Dataset entries
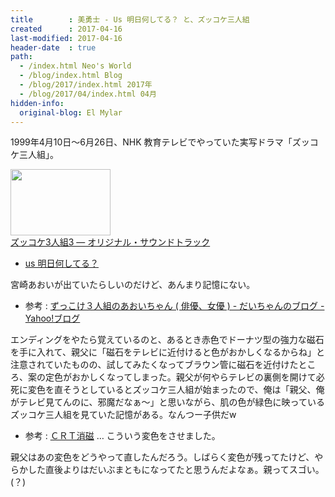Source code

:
 ```yaml
---
title        : 美勇士 - Us 明日何してる？ と、ズッコケ三人組
created      : 2017-04-16
last-modified: 2017-04-16
header-date  : true
path:
  - /index.html Neo's World
  - /blog/index.html Blog
  - /blog/2017/index.html 2017年
  - /blog/2017/04/index.html 04月
hidden-info:
  original-blog: El Mylar
---
```


1999年4月10日～6月26日、NHK 教育テレビでやっていた実写ドラマ「ズッコケ三人組」。

<div class="ad-amazon">
  <div class="ad-amazon-image">
    <a href="https://www.amazon.co.jp/dp/B00005MG0N?tag=neos21-22&amp;linkCode=osi&amp;th=1&amp;psc=1">
      <img src="https://m.media-amazon.com/images/I/41bwseI2TWL._SL160_.jpg" width="160" height="106">
    </a>
  </div>
  <div class="ad-amazon-info">
    <div class="ad-amazon-title">
      <a href="https://www.amazon.co.jp/dp/B00005MG0N?tag=neos21-22&amp;linkCode=osi&amp;th=1&amp;psc=1">ズッコケ3人組3 ― オリジナル・サウンドトラック</a>
    </div>
  </div>
</div>

- [us 明日何してる？](https://youtube.com/watch?v=qkIGBXbNjIQ)

宮崎あおいが出ていたらしいのだけど、あんまり記憶にない。

- 参考 : [ずっこけ３人組のあおいちゃん ( 俳優、女優 ) - だいちゃんのブログ - Yahoo!ブログ](https://blogs.yahoo.co.jp/daityan_desuyo/922734.html)

エンディングをやたら覚えているのと、あるとき赤色でドーナツ型の強力な磁石を手に入れて、親父に「磁石をテレビに近付けると色がおかしくなるからね」と注意されていたものの、試してみたくなってブラウン管に磁石を近付けたところ、案の定色がおかしくなってしまった。親父が何やらテレビの裏側を開けて必死に変色を直そうとしているとズッコケ三人組が始まったので、俺は「親父、俺がテレビ見てんのに、邪魔だなぁ～」と思いながら、肌の色が緑色に映っているズッコケ三人組を見ていた記憶がある。なんつー子供だw

- 参考 : [ＣＲＴ消磁](http://cba.sakura.ne.jp/sub04/test02.htm) … こういう変色をさせました。

親父はあの変色をどうやって直したんだろう。しばらく変色が残ってたけど、やらかした直後よりはだいぶまともになってたと思うんだよなぁ。親ってスゴい。(？)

→ **TASK ITEM**:
From the records above, pick out and copy each line holding the word "https".

→ **RESULT**:
    <a href="https://www.amazon.co.jp/dp/B00005MG0N?tag=neos21-22&amp;linkCode=osi&amp;th=1&amp;psc=1">
      <img src="https://m.media-amazon.com/images/I/41bwseI2TWL._SL160_.jpg" width="160" height="106">
      <a href="https://www.amazon.co.jp/dp/B00005MG0N?tag=neos21-22&amp;linkCode=osi&amp;th=1&amp;psc=1">ズッコケ3人組3 ― オリジナル・サウンドトラック</a>
- [us 明日何してる？](https://youtube.com/watch?v=qkIGBXbNjIQ)
- 参考 : [ずっこけ３人組のあおいちゃん ( 俳優、女優 ) - だいちゃんのブログ - Yahoo!ブログ](https://blogs.yahoo.co.jp/daityan_desuyo/922734.html)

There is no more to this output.